From: Joshua Maurice on
Suppose I'm writing a build system, possibly built upon GNU Make.
Developers using this build system can write near arbitrary build
commands. I do not know all possible build steps as new build steps
may be added in the future, and I do not have source code control over
all child, grandchildren, etc, as they will be using code not written
in house, like gcc, javac, etc.

We have a computer which waits for a checkin to source control, gets
latest, then kicks off a build and tests. Sometimes these tests leave
orphaned processes which hold onto file handles and fail. Sometimes
the tests just hang. Sometimes, these processes hang onto file
descriptors which make the next build fail. Ideally, we would like a
programmatic way to kill all processes spawned directly or indirectly
by GNU Make.

Process groups are insufficient. They cannot be nested. The tests of
our product may use process groups to facilitate some logic, and thus
the build and tests cannot be contained inside a single process
group.

The only solution I see is to reach for a larger gun and spawn each
build under its own user name so we could programmatically identify
all such processes to kill them. This is just reaching for a bigger
gun, a bigger "process group". Sorry for devolving down into a rant,
but this seems like basic functionality, the ability to kill a process
tree which contains processes whose source code is not under my
control or which may not play nice, but it seems as though this is not
possible.

As a developer working on the product using the build system, I would
also like this functionality.
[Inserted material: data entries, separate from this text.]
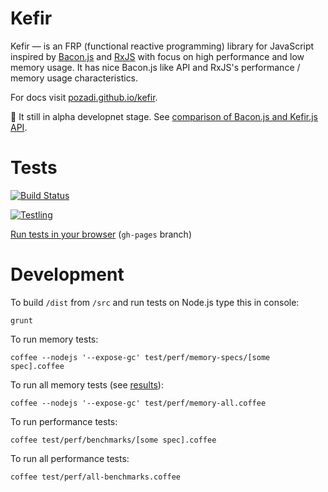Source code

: # Kefir

Kefir — is an FRP (functional reactive programming) library for JavaScript
inspired by [Bacon.js](https://github.com/baconjs/bacon.js)
and [RxJS](https://github.com/Reactive-Extensions/RxJS)
with focus on high performance and low memory usage.
It has nice Bacon.js like API
and RxJS's performance / memory usage characteristics.

For docs visit [pozadi.github.io/kefir](http://pozadi.github.io/kefir).

:construction: It still in alpha developnet stage. See [comparison of Bacon.js and Kefir.js API](https://github.com/pozadi/kefir/blob/master/bacon-vs-kefir-api.md).



# Tests

[![Build Status](https://travis-ci.org/pozadi/kefir.svg?branch=master)](https://travis-ci.org/pozadi/kefir)

[![Testling](https://ci.testling.com/pozadi/kefir.png)](https://ci.testling.com/pozadi/kefir)

[Run tests in your browser](http://pozadi.github.io/kefir/test/in-browser/SpecRunner.html) (`gh-pages` branch)



# Development

To build `/dist` from `/src` and run tests on Node.js type this in console:

    grunt

To run memory tests:

    coffee --nodejs '--expose-gc' test/perf/memory-specs/[some spec].coffee

To run all memory tests (see [results](https://github.com/pozadi/kefir/blob/master/test/perf/memory-results.txt)):

    coffee --nodejs '--expose-gc' test/perf/memory-all.coffee

To run performance tests:

    coffee test/perf/benchmarks/[some spec].coffee

To run all performance tests:

    coffee test/perf/all-benchmarks.coffee
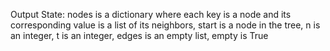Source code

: Output State: nodes is a dictionary where each key is a node and its corresponding value is a list of its neighbors, start is a node in the tree, n is an integer, t is an integer, edges is an empty list, empty is True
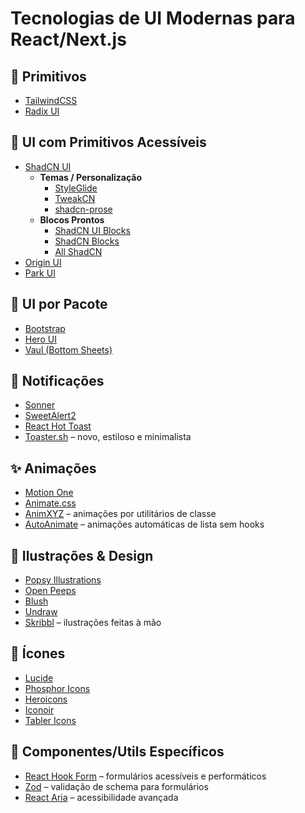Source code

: # Tecnologias de UI Modernas para React/Next.js

## 🧱 Primitivos
- [TailwindCSS](https://tailwindcss.com/)
- [Radix UI](https://www.radix-ui.com/)

## 💠 UI com Primitivos Acessíveis
- [ShadCN UI](https://ui.shadcn.com/)
  - **Temas / Personalização**
    - [StyleGlide](https://www.styleglide.ai/themes)
    - [TweakCN](https://tweakcn.com/editor/theme)
    - [shadcn-prose](https://www.npmjs.com/package/shadcn-prose)
  - **Blocos Prontos**
    - [ShadCN UI Blocks](https://www.shadcn-ui-blocks.com/)
    - [ShadCN Blocks](https://www.shadcnblocks.com/)
    - [All ShadCN](https://allshadcn.com/)
- [Origin UI](https://originui.com/)
- [Park UI](https://park-ui.com/)

## 🧩 UI por Pacote
- [Bootstrap](https://getbootstrap.com/)
- [Hero UI](https://www.heroui.com/)
- [Vaul (Bottom Sheets)](https://github.com/emilkowalski/vaul)

## 🔔 Notificações
- [Sonner](https://github.com/emilkowalski/sonner)
- [SweetAlert2](https://sweetalert2.github.io/)
- [React Hot Toast](https://react-hot-toast.com/)
- [Toaster.sh](https://toaster.sh/) – novo, estiloso e minimalista

## ✨ Animações
- [Motion One](https://motion.dev/)
- [Animate.css](https://animate.style/)
- [AnimXYZ](https://animxyz.com/) – animações por utilitários de classe
- [AutoAnimate](https://auto-animate.formkit.com/) – animações automáticas de lista sem hooks

## 🎨 Ilustrações & Design
- [Popsy Illustrations](https://popsy.co/illustrations)
- [Open Peeps](https://www.openpeeps.com/)
- [Blush](https://blush.design/)
- [Undraw](https://undraw.co/illustrations)
- [Skribbl](https://weareskribbl.com/) – ilustrações feitas à mão

## 🧿 Ícones
- [Lucide](https://lucide.dev/icons/)
- [Phosphor Icons](https://phosphoricons.com/)
- [Heroicons](https://heroicons.com/)
- [Iconoir](https://iconoir.com/)
- [Tabler Icons](https://tabler.io/icons)

## 🧪 Componentes/Utils Específicos
- [React Hook Form](https://react-hook-form.com/) – formulários acessíveis e performáticos
- [Zod](https://zod.dev/) – validação de schema para formulários
- [React Aria](https://react-spectrum.adobe.com/react-aria/) – acessibilidade avançada
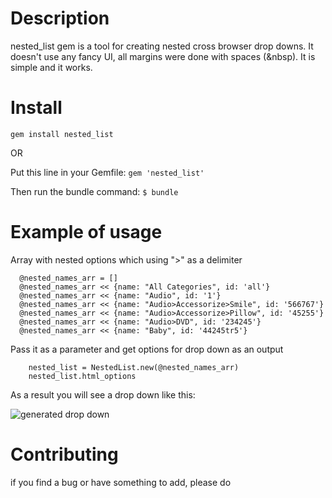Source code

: Description
===========

nested_list gem is a tool for creating nested cross browser drop downs. It doesn't use any fancy UI, all margins were done with spaces (&nbsp). It is simple and it works.  

Install
=======

 `gem install nested_list`

OR

Put this line in your Gemfile:
`gem 'nested_list'`

Then run the bundle command:
`$ bundle`

Example of usage
=======

Array with nested options which using ">" as a delimiter

      @nested_names_arr = []
      @nested_names_arr << {name: "All Categories", id: 'all'}
      @nested_names_arr << {name: "Audio", id: '1'}
      @nested_names_arr << {name: "Audio>Accessorize>Smile", id: '566767'}
      @nested_names_arr << {name: "Audio>Accessorize>Pillow", id: '45255'}
      @nested_names_arr << {name: "Audio>DVD", id: '234245'}
      @nested_names_arr << {name: "Baby", id: '44245tr5'}

Pass it as a parameter and get options for drop down as an output

	    nested_list = NestedList.new(@nested_names_arr)
	    nested_list.html_options

As a result you will see a drop down like this:

![generated drop down][dropdown_screenshot]

Contributing
============

if you find a bug or have something to add, please do

[dropdown_screenshot]: http://i.imgur.com/OylKc.png "Drop Down Example"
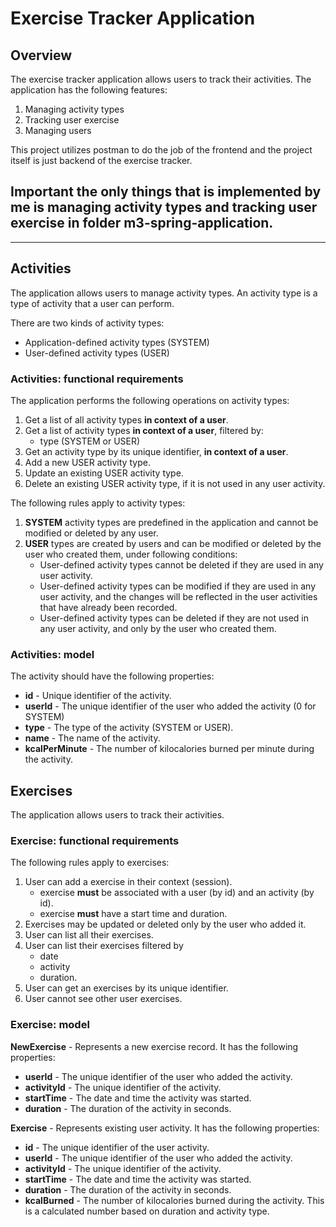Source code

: # Exercise Tracker Application

## Overview

The exercise tracker application allows users to track their activities. 
The application has the following features:

1. Managing activity types
2. Tracking user exercise
3. Managing users

This project utilizes postman to do the job of the frontend and the project itself is just backend of the exercise tracker.

## Important the only things that is implemented by me is managing activity types and tracking user exercise in folder m3-spring-application.

---
## Activities
The application allows users to manage activity types. An activity type is a type of activity that a user can perform.

There are two kinds of activity types:
- Application-defined activity types (SYSTEM)
- User-defined activity types (USER)

### Activities: functional requirements

The application performs the following operations on activity types:
1. Get a list of all activity types **in context of a user**.
2. Get a list of activity types **in context of a user**, filtered by:
   - type (SYSTEM or USER)
3. Get an activity type by its unique identifier, **in context of a user**.
4. Add a new USER activity type.
5. Update an existing USER activity type.
6. Delete an existing USER activity type, if it is not used in any user activity.

The following rules apply to activity types:
1. **SYSTEM** activity types are predefined in the application and cannot be modified or deleted by any user.
2. **USER** types are created by users and can be modified or deleted by the user who created them, under following conditions:
    - User-defined activity types cannot be deleted if they are used in any user activity.
    - User-defined activity types can be modified if they are used in any user activity, and the changes will be reflected in the user activities that have already been recorded.
    - User-defined activity types can be deleted if they are not used in any user activity, and only by the user who created them.

### Activities: model

The activity should have the following properties:
- **id** - Unique identifier of the activity.
- **userId** - The unique identifier of the user who added the activity (0 for SYSTEM)
- **type** - The type of the activity (SYSTEM or USER).
- **name** - The name of the activity.
- **kcalPerMinute** - The number of kilocalories burned per minute during the activity.


## Exercises

The application allows users to track their activities. 

### Exercise: functional requirements

The following rules apply to exercises:
1. User can add a exercise in their context (session).
   - exercise **must** be associated with a user (by id) and an activity (by id).
   - exercise **must** have a start time and duration.
2. Exercises may be updated or deleted only by the user who added it.
3. User can list all their exercises.
4. User can list their exercises filtered by 
   - date
   - activity
   - duration.
5. User can get an exercises by its unique identifier.
6. User cannot see other user exercises.

### Exercise: model

**NewExercise** - Represents a new exercise record. It has the following properties:
- **userId** - The unique identifier of the user who added the activity.
- **activityId** - The unique identifier of the activity.
- **startTime** - The date and time the activity was started.
- **duration** - The duration of the activity in seconds.

**Exercise** - Represents existing user activity. It has the following properties:
  - **id** - The unique identifier of the user activity.
  - **userId** - The unique identifier of the user who added the activity.
  - **activityId** - The unique identifier of the activity.
  - **startTime** - The date and time the activity was started.
  - **duration** - The duration of the activity in seconds.
  - **kcalBurned** - The number of kilocalories burned during the activity. This is a calculated number based on duration and activity type.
Otherwise, I have to ps after each build
and test to see if I have any random processes chilling in the
background which may be holding onto file descriptors, memory, etc.

Am I missing anything?
From: Chris Friesen on
On 04/16/2010 03:48 PM, Joshua Maurice wrote:

> We have a computer which waits for a checkin to source control, gets
> latest, then kicks off a build and tests. Sometimes these tests leave
> orphaned processes which hold onto file handles and fail. Sometimes
> the tests just hang. Sometimes, these processes hang onto file
> descriptors which make the next build fail. Ideally, we would like a
> programmatic way to kill all processes spawned directly or indirectly
> by GNU Make.

If your OS supports it, you could do the make in a new process
namespace. Then when you're done with it you just terminate the whole
namespace. Linux supports this as of 2.6.24, though I haven't played
with it yet.

Namespaces nest, so even if the test code uses them it will still work.

Chris
From: Ersek, Laszlo on
On Fri, 16 Apr 2010, Joshua Maurice wrote:

> Ideally, we would like a programmatic way to kill all processes spawned
> directly or indirectly by GNU Make.

Start the root make like this:

$ LEGACY=$(mktemp)
$ make ... 77<$LEGACY

Then:

$ while fuser -s -k $LEGACY; do sleep 1; done

I'm not sure if the loop is necessary, but it seems more robust. Not
because I don't trust a single SIGKILL to be enough for any process, but
because I suspect that fuser doesn't lock the process table, and what if a
process forks a child, just before getting killed, but *after* fuser has
examined and killed some other processes? The newly forked child may not
show up in the set of processes fuser examines. A race against a malicious
fork bomb seems unpromising, but the loop should protect against such
sporadic (unintentional) races.

You might want to replace -s with -v, so as to see if the loop is ever of
actual use. You might want to add -TERM too.

Cheers,
lacos
From: Ersek, Laszlo on
On Fri, 16 Apr 2010, Joshua Maurice wrote:

> Ideally, we would like a programmatic way to kill all processes spawned
> directly or indirectly by GNU Make.
>
> Process groups are insufficient. They cannot be nested. The tests of our
> product may use process groups to facilitate some logic, and thus the
> build and tests cannot be contained inside a single process group.
>
> The only solution I see is to reach for a larger gun and spawn each
> build under its own user name so we could programmatically identify all
> such processes to kill them. This is just reaching for a bigger gun, a
> bigger "process group".

You could run each test sequence in a separate VM, starting from a
pristine image. That way you could even experiment with cross-uid test
cases.

Cheers,
lacos